Há ainda uma outra possibilidade de pensarmos a relação sujeito e objeto, onde ela ainda não surgiu tão claramente. Trata-se do realismo ingênuo, que não distingue a percepção, enquanto conteúdo de consciência, e o objeto percebido. Desse modo, acaba atribuindo aos objetos todas as propriedades que estão presentes nos conteúdos, uma vez que identifica os conteúdos de consciência aos objetos, resultando que, para quem trabalha dentro desse paradigma, as coisas são exatamente como as percebemos. É por isso que permanece nele uma ingenuidade intrínseca, por lhe faltar criticidade.

54 Ibidem, p. 70. 55 Ibidem, p. 72.

Há também uma segunda forma de realismo, que sustenta a tese de que os objetos correspondem exatamente aos conteúdos perceptivos.

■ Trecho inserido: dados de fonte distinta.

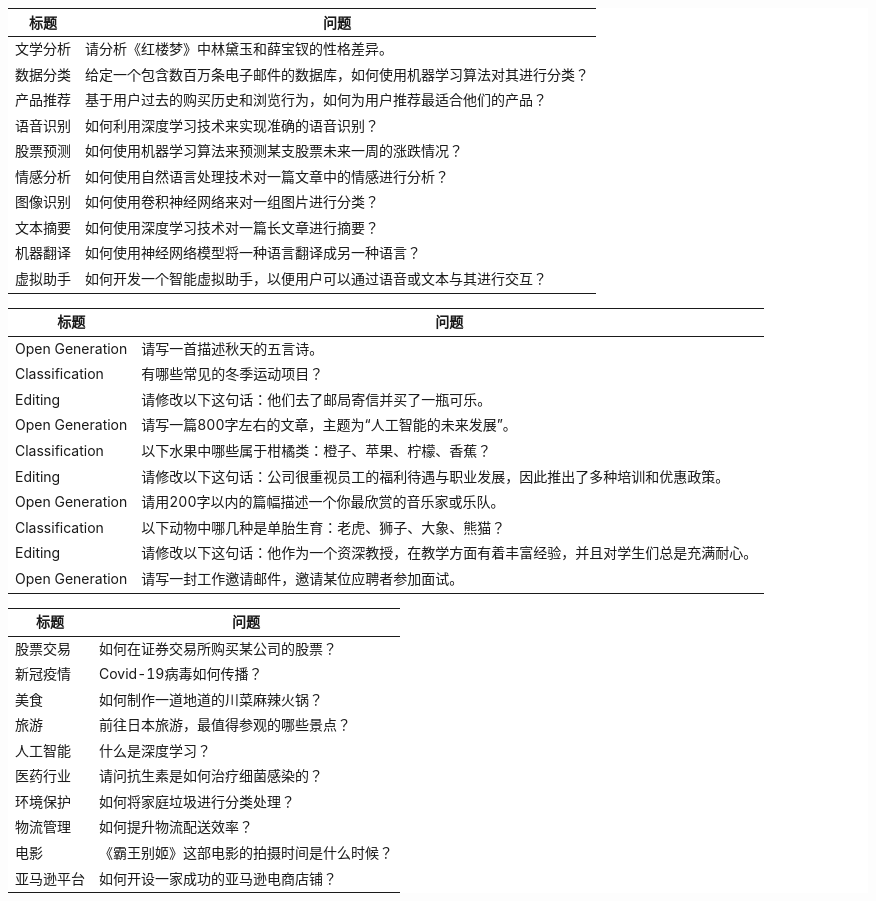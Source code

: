 |标题|问题|
|---|---|
|文学分析|请分析《红楼梦》中林黛玉和薛宝钗的性格差异。|
|数据分类|给定一个包含数百万条电子邮件的数据库，如何使用机器学习算法对其进行分类？|
|产品推荐|基于用户过去的购买历史和浏览行为，如何为用户推荐最适合他们的产品？|
|语音识别|如何利用深度学习技术来实现准确的语音识别？|
|股票预测|如何使用机器学习算法来预测某支股票未来一周的涨跌情况？|
|情感分析|如何使用自然语言处理技术对一篇文章中的情感进行分析？|
|图像识别|如何使用卷积神经网络来对一组图片进行分类？|
|文本摘要|如何使用深度学习技术对一篇长文章进行摘要？|
|机器翻译|如何使用神经网络模型将一种语言翻译成另一种语言？|
|虚拟助手|如何开发一个智能虚拟助手，以便用户可以通过语音或文本与其进行交互？|

|标题|问题|
|---|---|
|Open Generation|请写一首描述秋天的五言诗。|
|Classification|有哪些常见的冬季运动项目？|
|Editing|请修改以下这句话：他们去了邮局寄信并买了一瓶可乐。|
|Open Generation|请写一篇800字左右的文章，主题为“人工智能的未来发展”。|
|Classification|以下水果中哪些属于柑橘类：橙子、苹果、柠檬、香蕉？|
|Editing|请修改以下这句话：公司很重视员工的福利待遇与职业发展，因此推出了多种培训和优惠政策。|
|Open Generation|请用200字以内的篇幅描述一个你最欣赏的音乐家或乐队。|
|Classification|以下动物中哪几种是单胎生育：老虎、狮子、大象、熊猫？|
|Editing|请修改以下这句话：他作为一个资深教授，在教学方面有着丰富经验，并且对学生们总是充满耐心。|
|Open Generation|请写一封工作邀请邮件，邀请某位应聘者参加面试。|

| 标题                                            | 问题                                                         |
| ----------------------------------------------- | ------------------------------------------------------------ |
| 股票交易                                      | 如何在证券交易所购买某公司的股票？                           |
| 新冠疫情                                      | Covid-19病毒如何传播？                                       |
| 美食                                          | 如何制作一道地道的川菜麻辣火锅？                             |
| 旅游                                          | 前往日本旅游，最值得参观的哪些景点？                         |
| 人工智能                                      | 什么是深度学习？                                             |
| 医药行业                                      | 请问抗生素是如何治疗细菌感染的？                             |
| 环境保护                                      | 如何将家庭垃圾进行分类处理？                                 |
| 物流管理                                      | 如何提升物流配送效率？                                       |
| 电影                                          | 《霸王别姬》这部电影的拍摄时间是什么时候？                   |
| 亚马逊平台                                    | 如何开设一家成功的亚马逊电商店铺？                           |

Trata-se do realismo natural, que também não consegue escapar a um grau significativo de ingenuidade em sua perspectiva de construção do conhecimento.

O realismo crítico sustenta que nem todas as propriedades presentes nos conteúdos perceptivos convêm às coisas. É em nossa consciência que as propriedades ou qualidades da coisa apreendida por nós, por meio de um sentido, existem. Porém, necessitam de certos estímulos externos que atuam em nossos órgãos sensíveis56.

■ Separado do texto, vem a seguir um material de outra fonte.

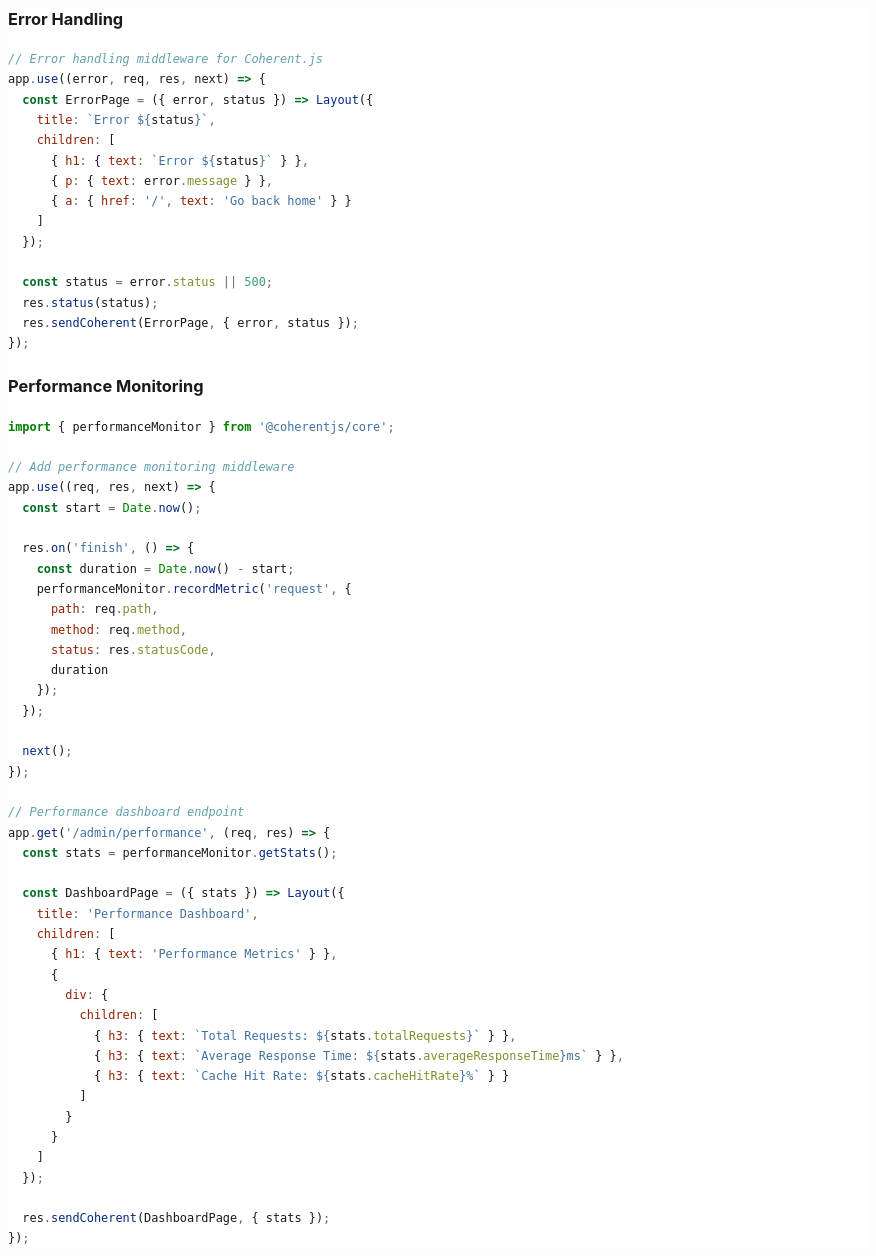 ### Error Handling

```javascript
// Error handling middleware for Coherent.js
app.use((error, req, res, next) => {
  const ErrorPage = ({ error, status }) => Layout({
    title: `Error ${status}`,
    children: [
      { h1: { text: `Error ${status}` } },
      { p: { text: error.message } },
      { a: { href: '/', text: 'Go back home' } }
    ]
  });
  
  const status = error.status || 500;
  res.status(status);
  res.sendCoherent(ErrorPage, { error, status });
});
```

### Performance Monitoring

```javascript
import { performanceMonitor } from '@coherentjs/core';

// Add performance monitoring middleware
app.use((req, res, next) => {
  const start = Date.now();
  
  res.on('finish', () => {
    const duration = Date.now() - start;
    performanceMonitor.recordMetric('request', {
      path: req.path,
      method: req.method,
      status: res.statusCode,
      duration
    });
  });
  
  next();
});

// Performance dashboard endpoint
app.get('/admin/performance', (req, res) => {
  const stats = performanceMonitor.getStats();
  
  const DashboardPage = ({ stats }) => Layout({
    title: 'Performance Dashboard',
    children: [
      { h1: { text: 'Performance Metrics' } },
      {
        div: {
          children: [
            { h3: { text: `Total Requests: ${stats.totalRequests}` } },
            { h3: { text: `Average Response Time: ${stats.averageResponseTime}ms` } },
            { h3: { text: `Cache Hit Rate: ${stats.cacheHitRate}%` } }
          ]
        }
      }
    ]
  });
  
  res.sendCoherent(DashboardPage, { stats });
});
```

Assim sendo, pode-se afirmar:

Para o realismo crítico, o fundamento de maior peso é a independência dos

objetos de percepção com respeito às nossas percepções. [...] Desse modo, o

realismo crítico busca salvaguardar a realidade por vias racionais. Esse tipo de fundamentação, porém, parece inadequado a outros representantes do realismo. Segundo eles, a realidade não pode ser provada, mas apenas experienciada e

vivenciada. [...] As coisas opõem resistência à nossa vontade e ao nosso esforço

e é nessa resistência que vivenciamos a realidade das coisas57.

Em se contrapondo a essa perspectiva, surge o idealismo subjetivo, sustentando que toda realidade provém da consciência do sujeito. O ser das coisas consiste em serem percebidas por mim, enquanto conteúdo de minha consciência. Logo, assim que deixam de ser percebidas por mim, também deixam de existir enquanto conteúdo. Há uma dependência direta das coisas, enquanto conteúdos, da consciência que os percebe.

As diferentes concepções de conhecimento formam a base sobre a qual o paradigma de alguém, que opera com elas, se consolida. Hessen (2003) tenta expor de modo claro como operam essas concepções, através de um exemplo. Ele descreve:

Procuremos elucidar com um exemplo a diferença dessas concepções. Tomo na mão um pedaço de giz. Para o realista, o giz existe exteriormente à minha consciência e independentemente dela. Para o idealista subjetivo, o giz existe apenas em minha consciência. Todo o seu ser consiste em ser percebido por mim. Para o idealista lógico, o giz não está nem em mim nem fora de mim; ele não está disponível de antemão, mas deve ser construído. Isso acontece por meio de meu pensamento. Na medida em que formo o conceito giz, meu pensamento constrói o objeto giz. Para o idealista lógico, portanto, o giz não é nem uma coisa real, nem um conteúdo de consciência, mas um conceito. O ser do giz não é nem um ser real, nem um ser de consciência, mas um ser lógico-ideal58.

56 Cf. Ibidem, p. 74 – 75. 57 Ibidem, p. 79 – 80. 58 Ibidem, p. 83.

Podemos perceber que estão em jogo duas formas principais sobre as quais surge o idealismo: o subjetivo e o objetivo. Apesar de haver uma diferença essencial entre ambos, há também uma espécie de intuição fundamental comum, a saber, a tese idealista de que o objeto do conhecimento não é algo real, mas ideal. O grande desafio está em provar tal tese, uma vez que argumenta ser contraditório pensar num objeto independente da consciência, visto que, enquanto penso num objeto, faço dele um conteúdo da minha consciência. Ao afirmar, simultaneamente, que o objeto existe fora de minha consciência, eu me contradigo. “Conseqüentemente, não existem objetos reais fora da consciência, mas, ao contrário, toda a realidade está encerrada na consciência”59.